# Training data and Training target in Neural Networks

MAT-Magic 4 Feb 2020
댓글: Mahesh Taparia 10 Feb 2020
Hi,
I am having a signal in form of vector (1*25000). I want to split this signal into four parts x_train, y_train, x_test and y_test (according to 70-30% training and testing method) in MATLAB. Can anyone help me how to split this vector form signal into these four parts?
Thanks
MAT-Magic 5 Feb 2020
Thanks for the answer. Here, I am confused becuase I just have recorded respiratory signal in this array 1*25000, which is unlabled data according to my understanding without any training target. But for neural networks training on training data, I need to have the corresponding training target, which is I am not having right now.
Anyways, I did it in the following way. Can you please review the code, and tell me whether I am in the right track or not?
signal = data(1:25000);
[m,n] = size(signal);
P = 0.70 ;
idx = randperm(m);
train_data = signal(idx(1:round(P*m))); %% 17500*1 (dimension)

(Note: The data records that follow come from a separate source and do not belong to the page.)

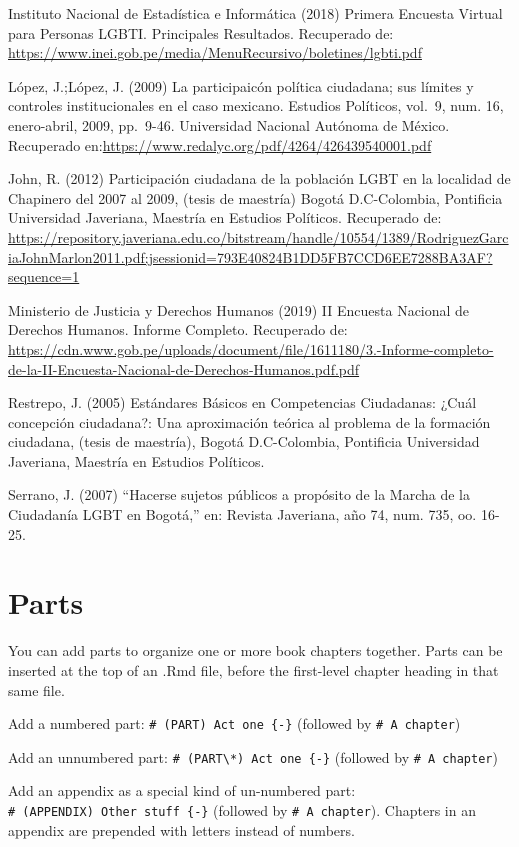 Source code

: \documentclass[
]{book}
\theoremstyle{definition}
\theoremstyle{definition}
\theoremstyle{definition}
\theoremstyle{definition}
\theoremstyle{remark}
\begin{document}
Instituto Nacional de Estadística e Informática (2018) Primera Encuesta Virtual para Personas LGBTI. Principales Resultados. Recuperado de: \url{https://www.inei.gob.pe/media/MenuRecursivo/boletines/lgbti.pdf}

López, J.;López, J. (2009) La participaicón política ciudadana; sus límites y controles institucionales en el caso mexicano. Estudios Políticos, vol.~9, num. 16, enero-abril, 2009, pp.~9-46. Universidad Nacional Autónoma de México. Recuperado en:\url{https://www.redalyc.org/pdf/4264/426439540001.pdf}

John, R. (2012) Participación ciudadana de la población LGBT en la localidad de Chapinero del 2007 al 2009, (tesis de maestría) Bogotá D.C-Colombia, Pontificia Universidad Javeriana, Maestría en Estudios Políticos. Recuperado de: \url{https://repository.javeriana.edu.co/bitstream/handle/10554/1389/RodriguezGarciaJohnMarlon2011.pdf;jsessionid=793E40824B1DD5FB7CCD6EE7288BA3AF?sequence=1}

Ministerio de Justicia y Derechos Humanos (2019) II Encuesta Nacional de Derechos Humanos. Informe Completo. Recuperado de: \url{https://cdn.www.gob.pe/uploads/document/file/1611180/3.-Informe-completo-de-la-II-Encuesta-Nacional-de-Derechos-Humanos.pdf.pdf}

Restrepo, J. (2005) Estándares Básicos en Competencias Ciudadanas: ¿Cuál concepción ciudadana?: Una aproximación teórica al problema de la formación ciudadana, (tesis de maestría), Bogotá D.C-Colombia, Pontificia Universidad Javeriana, Maestría en Estudios Políticos.

Serrano, J. (2007) ``Hacerse sujetos públicos a propósito de la Marcha de la Ciudadanía LGBT en Bogotá,'' en: Revista Javeriana, año 74, num. 735, oo. 16-25.

\hypertarget{parts}{%
\chapter{Parts}\label{parts}}

You can add parts to organize one or more book chapters together. Parts can be inserted at the top of an .Rmd file, before the first-level chapter heading in that same file.

Add a numbered part: \texttt{\#\ (PART)\ Act\ one\ \{-\}} (followed by \texttt{\#\ A\ chapter})

Add an unnumbered part: \texttt{\#\ (PART\textbackslash{}*)\ Act\ one\ \{-\}} (followed by \texttt{\#\ A\ chapter})

Add an appendix as a special kind of un-numbered part: \texttt{\#\ (APPENDIX)\ Other\ stuff\ \{-\}} (followed by \texttt{\#\ A\ chapter}). Chapters in an appendix are prepended with letters instead of numbers.
\end{document}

test_data = signal(idx(round(P*m)+1:end)); %% 7500*1 (dimension)
%% For training data:
colnr_1 = 2;
rownr_1 = 17500/2;
mat_1 = reshape(train_data, [rownr_1, colnr_1]);
x_train = mat_1(:,1);
y_train = mat_1(:,2);
%% For testing data:
colnr_2 = 2;
rownr_2 = 7500/2;
mat_2 = reshape(test_data, [rownr_2, colnr_2]);
x_test = mat_2(:,1);
y_test = mat_2(:,2);
Waiting for the positive feedback. Correct me If I am wrong anywhere. Thanks.

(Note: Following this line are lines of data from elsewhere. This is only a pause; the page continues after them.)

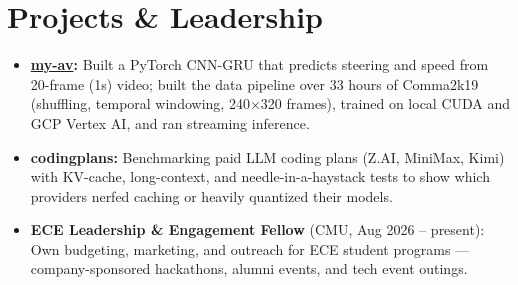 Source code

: \documentclass[11pt, letterpaper]{article}
\begin{document}
\section{Projects \& Leadership}
\begin{itemize}
  \item \textbf{\href{https://github.com/lordphone/my-av}{my-av}:} Built a PyTorch CNN-GRU that predicts steering and speed from 20-frame (1s) video; built the data pipeline over 33 hours of Comma2k19 (shuffling, temporal windowing, 240$\times$320 frames), trained on local CUDA and GCP Vertex AI, and ran streaming inference.
  \item \textbf{codingplans:} Benchmarking paid LLM coding plans (Z.AI, MiniMax, Kimi) with KV-cache, long-context, and needle-in-a-haystack tests to show which providers nerfed caching or heavily quantized their models.
  \item \textbf{ECE Leadership \& Engagement Fellow} (CMU, Aug 2026 -- present): Own budgeting, marketing, and outreach for ECE student programs --- company-sponsored hackathons, alumni events, and tech event outings.
\end{itemize}
\end{document}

Please go through this below URL, it might be related to my problem.

Greg Heath 9 Feb 2020
You cannot make any intelligent decisions until you have examined a plot of the data!!!
(WRONG!!! Plotting the data first is the ultimate beginning decision!!!)
Hope this helps.
Greg

Mahesh Taparia 7 Feb 2020
Hi
You have correctly divided the data using randperm. Since you didn’t have ground truth, you are taking last 8750 as ground truth as per following code:
mat_1 = reshape(train_data, [rownr_1, colnr_1]);
x_train = mat_1(:,1);
y_train = mat_1(:,2);
which is incorrect. Select the correct ground truth.
Mahesh Taparia 10 Feb 2020
Hi
You mentioned earlier that your dataset is unlabeled, y_train would be the labels of x_train. Taking y_train (labels of x_train) as half of the data (which is amplitude) is illogical.
For supervised learning, there is a need of ground truth so collect the labels. Or else you can try with unsupervised learning approach like clusteriung.